Kinderarzt und Spezialist für angeborene Stoffwechselstörungen

Sie arbeiten seit über 40 Jahren mit Patienten, die von der seltenen Erkrankung Tyrosinämie Typ 1 betroffen sind. Wie äußert sich diese Erkrankung?

Die Tyrosinämie Typ 1 ist eine angeborene Stoffwechselstörung. Die klinischen Symptome sind sehr vielfältig und erst einmal unspezifisch. Wenn man die Erkrankung klinisch erfassen will, muss der Patient sehr krank sein. Die Patienten leiden unter einer erhöhten Blutungsneigung, einem geschwollenen Abdomen, Bauchschmerzen und unter Entwicklungsverzögerung. Darüber hinaus können sich die Patienten auch mit Ödemen, Dyspnoe, Desorientiertheit oder Bewusstseinsverlust präsentieren. Unbehandelt führt diese Erkrankung zum frühzeitigen Tod der Patienten. Grund hierfür sind toxische Abbauprodukte, die durch einen Enzymdefekt im Körper gebildet werden.

Wie bei allen seltenen Erkrankungen ist auch bei Tyrosinämie Typ 1 eine möglichst frühzeitige Diagnose entscheidend für den Therapieverlauf. Welche Bedeutung hat hier das Neugeborenenscreening?

Bei seltenen Erkrankungen ist der erste Punkt: Daran denken! Je früher ein FumarylacetoacetaseDefekt erkannt wird (noch vor den ersten klinischen Symptomen!), umso geringer werden die Organschäden sein und umso günstiger ist die Langzeitprognose für die Patienten. Durch das nun seit 2018 etablierte Neugeborenenscreening können schwere Organschäden und Todesfälle durch Tyrosinämie Typ 1 vermieden werden.

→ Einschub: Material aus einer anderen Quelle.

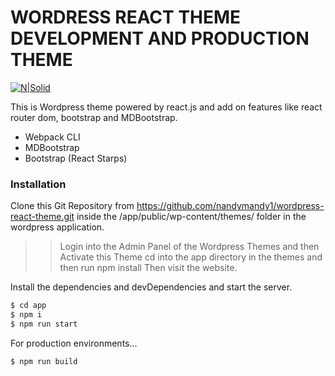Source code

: # WORDRESS REACT THEME DEVELOPMENT AND PRODUCTION THEME  

[![N|Solid](https://react-etc.net/files/2017-08/wordpress-gutenberg-react.png)](https://github.com/nandymandy1/wordpress-react-theme)

This is Wordpress theme powered by react.js and add on features like react router dom, bootstrap and MDBootstrap.

  - Webpack CLI
  - MDBootstrap
  - Bootstrap (React Starps)

### Installation

Clone this Git Repository from https://github.com/nandymandy1/wordpress-react-theme.git inside the /app/public/wp-content/themes/ folder in the wordpress application.

>> Login into the Admin Panel of the Wordpress
>> Themes and then Activate this Theme
>> cd into the app directory in the themes and then run npm install
>> Then visit the website. 

Install the dependencies and devDependencies and start the server.

```sh
$ cd app
$ npm i
$ npm run start
```

For production environments...

```sh
$ npm run build
```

Seit 2005 ist eine wirksame Therapie zugelassen. Wie sieht die Behandlung genau aus, wie gestaltet sich der Alltag der Patienten?

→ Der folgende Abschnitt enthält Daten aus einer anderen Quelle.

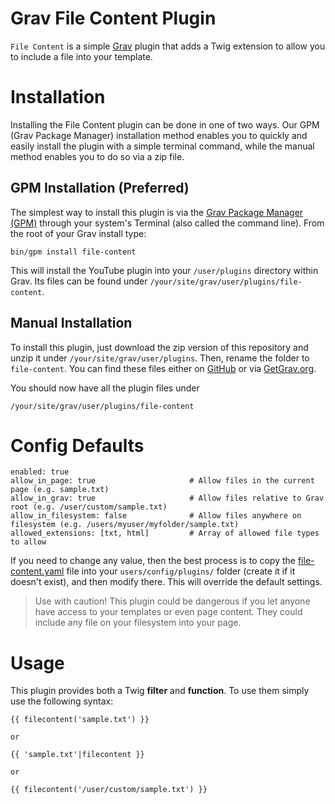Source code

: # Grav File Content Plugin

`File Content` is a simple [Grav][grav] plugin that adds a Twig extension to allow you to include a file into your template.

# Installation

Installing the File Content plugin can be done in one of two ways. Our GPM (Grav Package Manager) installation method enables you to quickly and easily install the plugin with a simple terminal command, while the manual method enables you to do so via a zip file.

## GPM Installation (Preferred)

The simplest way to install this plugin is via the [Grav Package Manager (GPM)](http://learn.getgrav.org/advanced/grav-gpm) through your system's Terminal (also called the command line).  From the root of your Grav install type:

    bin/gpm install file-content

This will install the YouTube plugin into your `/user/plugins` directory within Grav. Its files can be found under `/your/site/grav/user/plugins/file-content`.

## Manual Installation

To install this plugin, just download the zip version of this repository and unzip it under `/your/site/grav/user/plugins`. Then, rename the folder to `file-content`. You can find these files either on [GitHub](https://github.com/getgrav/grav-plugin-file-content) or via [GetGrav.org](http://getgrav.org/downloads/plugins#extras).

You should now have all the plugin files under

    /your/site/grav/user/plugins/file-content

# Config Defaults

```
enabled: true
allow_in_page: true                     # Allow files in the current page (e.g. sample.txt)
allow_in_grav: true                     # Allow files relative to Grav root (e.g. /user/custom/sample.txt)
allow_in_filesystem: false              # Allow files anywhere on filesystem (e.g. /users/myuser/myfolder/sample.txt)
allowed_extensions: [txt, html]         # Array of allowed file types to allow
```

If you need to change any value, then the best process is to copy the [file-content.yaml](file-content.yaml) file into your `users/config/plugins/` folder (create it if it doesn't exist), and then modify there.  This will override the default settings.

> Use with caution! This plugin could be dangerous if you let anyone have access to your templates or even page content.  They could include any file on your filesystem into your page.


# Usage

This plugin provides both a Twig **filter** and **function**.  To use them simply use the following syntax:

```
{{ filecontent('sample.txt') }}

or

{{ 'sample.txt'|filecontent }}

or 

{{ filecontent('/user/custom/sample.txt') }}
```

[grav]: http://github.com/getgrav/grav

Nach Sicherung der Diagnose Tyrosinämie Typ 1 muss sofort mit der medikamentösen Therapie, der Gabe von Nitisinon begonnen werden. Als Nebenwirkungen dieses Medikamentss kommt es zur Erhöhung der Blutkonzentrationen von Tyrosin, meist auch von Phenylalanin. Um dieses zu verhindern, müssen die Aminosäureveränderungen mit einer tyrosin- und phenylalaninreduzierten Kost ausgeglichen werden. Meist erfolgt dies durch Reduktion der Zufuhr von natürlichem Protein. Das bedeutet für die Patienten, dass sie neben der Medikamenteneinnahme also eine eiweißreduzierte Diät, unter Zugabe von tyrosin- und phenylalaninfreien Aminosäurengemischen einhalten müssen, und das ein Leben lang. Zusammen mit einer frühen Erkennung der Erkrankung, jetzt durch das Neugeborenenscreening möglich, haben diese Patienten aber die Chance, ein fast normales Leben zu führen.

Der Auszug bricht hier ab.